Khan, Faiz Ahmad, Greg J. Fox, Robyn S. Lee, Mylene Riva, Andrea Benedetti, Jean-François Proulx, Shelley Jung, Karen Hornby, Marcel A. Behr, and Dick Menzies (2016) Housing and tuberculosis in and Inuit village in Northern Quebec: a case-control study, CMAJ Open 4(3): 496-506

Keywords: crowdingindoor air qualityNunaviktuberculosis

Between November 2011 and November 2012, an Inuit village in Nunavik, Quebec experienced a surge of active tuberculosis (TB). Tests confirmed that in 5.4% of the village’s 933 inhabitants had TB, and 2.0% had clinically probable TB disease. This research focuses on the relation between TB outcomes and housing characteristics.

From February and July 2013, case–control study was conducted with the 695 people who were tested for TB between November 2011 and November 2012. The objectives were to determine whether characteristics of one’s dwelling were associated with 1) acquisition of newly diagnosed TB infection, and 2) progression to confirmed or probable disease among those with TB infection. Trained staff administered questionnaires assessing housing, nutrition, socioeconomic and lifestyle factors. Parents or guardians provided responses for children aged up to 12 years old.

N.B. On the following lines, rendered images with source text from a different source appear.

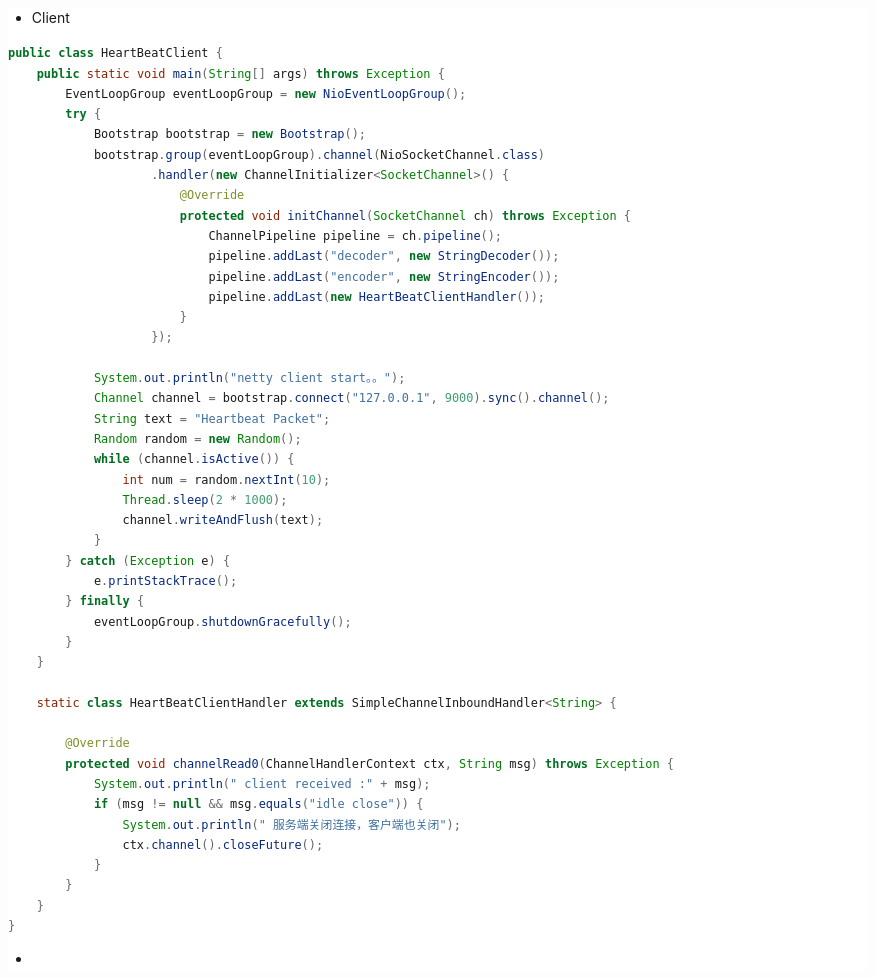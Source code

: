 - Client

```java
public class HeartBeatClient {
    public static void main(String[] args) throws Exception {
        EventLoopGroup eventLoopGroup = new NioEventLoopGroup();
        try {
            Bootstrap bootstrap = new Bootstrap();
            bootstrap.group(eventLoopGroup).channel(NioSocketChannel.class)
                    .handler(new ChannelInitializer<SocketChannel>() {
                        @Override
                        protected void initChannel(SocketChannel ch) throws Exception {
                            ChannelPipeline pipeline = ch.pipeline();
                            pipeline.addLast("decoder", new StringDecoder());
                            pipeline.addLast("encoder", new StringEncoder());
                            pipeline.addLast(new HeartBeatClientHandler());
                        }
                    });

            System.out.println("netty client start。。");
            Channel channel = bootstrap.connect("127.0.0.1", 9000).sync().channel();
            String text = "Heartbeat Packet";
            Random random = new Random();
            while (channel.isActive()) {
                int num = random.nextInt(10);
                Thread.sleep(2 * 1000);
                channel.writeAndFlush(text);
            }
        } catch (Exception e) {
            e.printStackTrace();
        } finally {
            eventLoopGroup.shutdownGracefully();
        }
    }

    static class HeartBeatClientHandler extends SimpleChannelInboundHandler<String> {

        @Override
        protected void channelRead0(ChannelHandlerContext ctx, String msg) throws Exception {
            System.out.println(" client received :" + msg);
            if (msg != null && msg.equals("idle close")) {
                System.out.println(" 服务端关闭连接，客户端也关闭");
                ctx.channel().closeFuture();
            }
        }
    }
}
```



-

The researchers were unable to identify the factors that the elevated disease rate of TB. They suggest that droplet particles that contained TB could have been more concentrated in homes during social interactions, and the air exchange increased the probability of transmission. It is plausible that exposure intensity is greater in people’s homes compared with other settings, owing to greater duration or closer physical proximity of interactions. The researchers suggest that improved nutrition and less crowding in households may contribute to reducing the risk of TB infection.